Back in 1983, when I started my current software company (my second), we focused on doing what much of the community viewed as impossible. About five years along, we were working on a cutting-edge piece of enabling software (software that other companies use to build their products). Now, to be clear: This project we were doing wasn’t the Manhattan Project or landing a man on the moon. But it was still pretty innovative, very difficult, and terribly complicated.
The project was progressing, but it was way behind. We delivered features late, and what we did deliver often was neither particular well documented nor always correct.
We had a particular client whose staff was constantly complaining and sending rude bug reports to our team. Their management sent our management rude emails. The VP at this client had been trying to call me for two weeks, and I had succeeded in ducking his calls. Finally, later on a Thursday afternoon, I was in my office and I made the mistake of answering my phone. It was the angry VP. He proceeded to read me the riot act: Dates, bugs, how many millions of dollars of sales were on the line for his company, how we gave dates, promised functionality, etc. He was yelling. I got angry and started yelling back. Instead of answering any of his questions, I told him “From this moment forward, if you or anyone at your company sends us one more, single, tiny, complaint… I’m going to walk in to my Finance Manager’s office, cut you a check for whatever you’ve paid us, and you can write this software yourself.” That was the gist of what I said. In actuality, I used the f-word several times. They had paid us in excess of $100K, which at the time was a significant amount of money for us.

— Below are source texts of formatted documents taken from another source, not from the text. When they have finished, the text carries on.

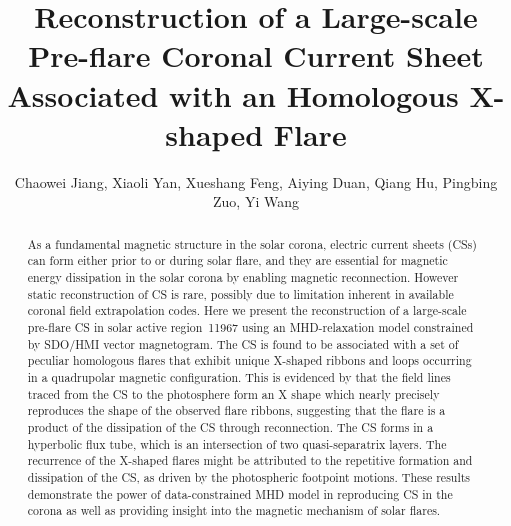 \documentclass[twocolumn]{aastex6} %
\begin{document}
\begin{CJK*}{UTF8}{gbsn}

  \title{Reconstruction of a Large-scale Pre-flare Coronal Current
    Sheet Associated with an Homologous X-shaped Flare}


\author{
  Chaowei Jiang,
  Xiaoli Yan,
  Xueshang Feng,
  Aiying Duan,
  Qiang Hu,
  Pingbing Zuo,
  Yi Wang}









\begin{abstract}
  As a fundamental magnetic structure in the solar corona,
  electric current sheets (CSs) can form either prior to or during
  solar flare, and they are essential for magnetic energy dissipation
  in the solar corona by enabling magnetic reconnection. {However static reconstruction of
  CS is rare, possibly due to limitation inherent in available coronal field extrapolation codes}. Here we present the
  reconstruction of a large-scale pre-flare CS in solar active region~11967
  using an MHD-relaxation model constrained by
  SDO/HMI vector magnetogram. The CS is found to be associated with a set of peculiar homologous
  flares that exhibit unique X-shaped ribbons and loops occurring in a
  quadrupolar magnetic configuration. {This is evidenced by that} the field lines traced from the CS to
  the photosphere form an X shape which nearly precisely reproduces the
  shape of the observed flare ribbons, {suggesting} that the flare
  is a product of the dissipation of the CS through
  reconnection. The CS forms in a hyperbolic flux tube, which is an intersection of two
  quasi-separatrix layers. The recurrence of the X-shaped flares {might} be attributed
  to the repetitive formation and dissipation of the CS, as driven by the photospheric footpoint motions.
  These results demonstrate the power of data-constrained MHD model
  in reproducing CS in the corona as well as providing insight into
  the magnetic mechanism of solar flares.
\end{abstract}



\end{CJK*}
\end{document}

In truth, this was one of my proudest moments as an entrepreneur. The client was out of line and getting worse. I knew that the abuse had to stop, for my sanity and for the sanity of my dev team. And I knew if I worked for any company other than one I founded, I would have been fired on the spot for talking to a client this way.
But… You know what? The client’s complaining stopped. Immediately. He even stopped yelling on the phone. He apologized, in fact. Because he knew his company really wanted our software, there was no way they could write it themselves, and if we "fired them" as a client they'd be out of luck.
Know what else? That company has been one of our best and most loyal clients from that day to this. Just last week, almost 20 years later, we signed a major product licensing agreement with them.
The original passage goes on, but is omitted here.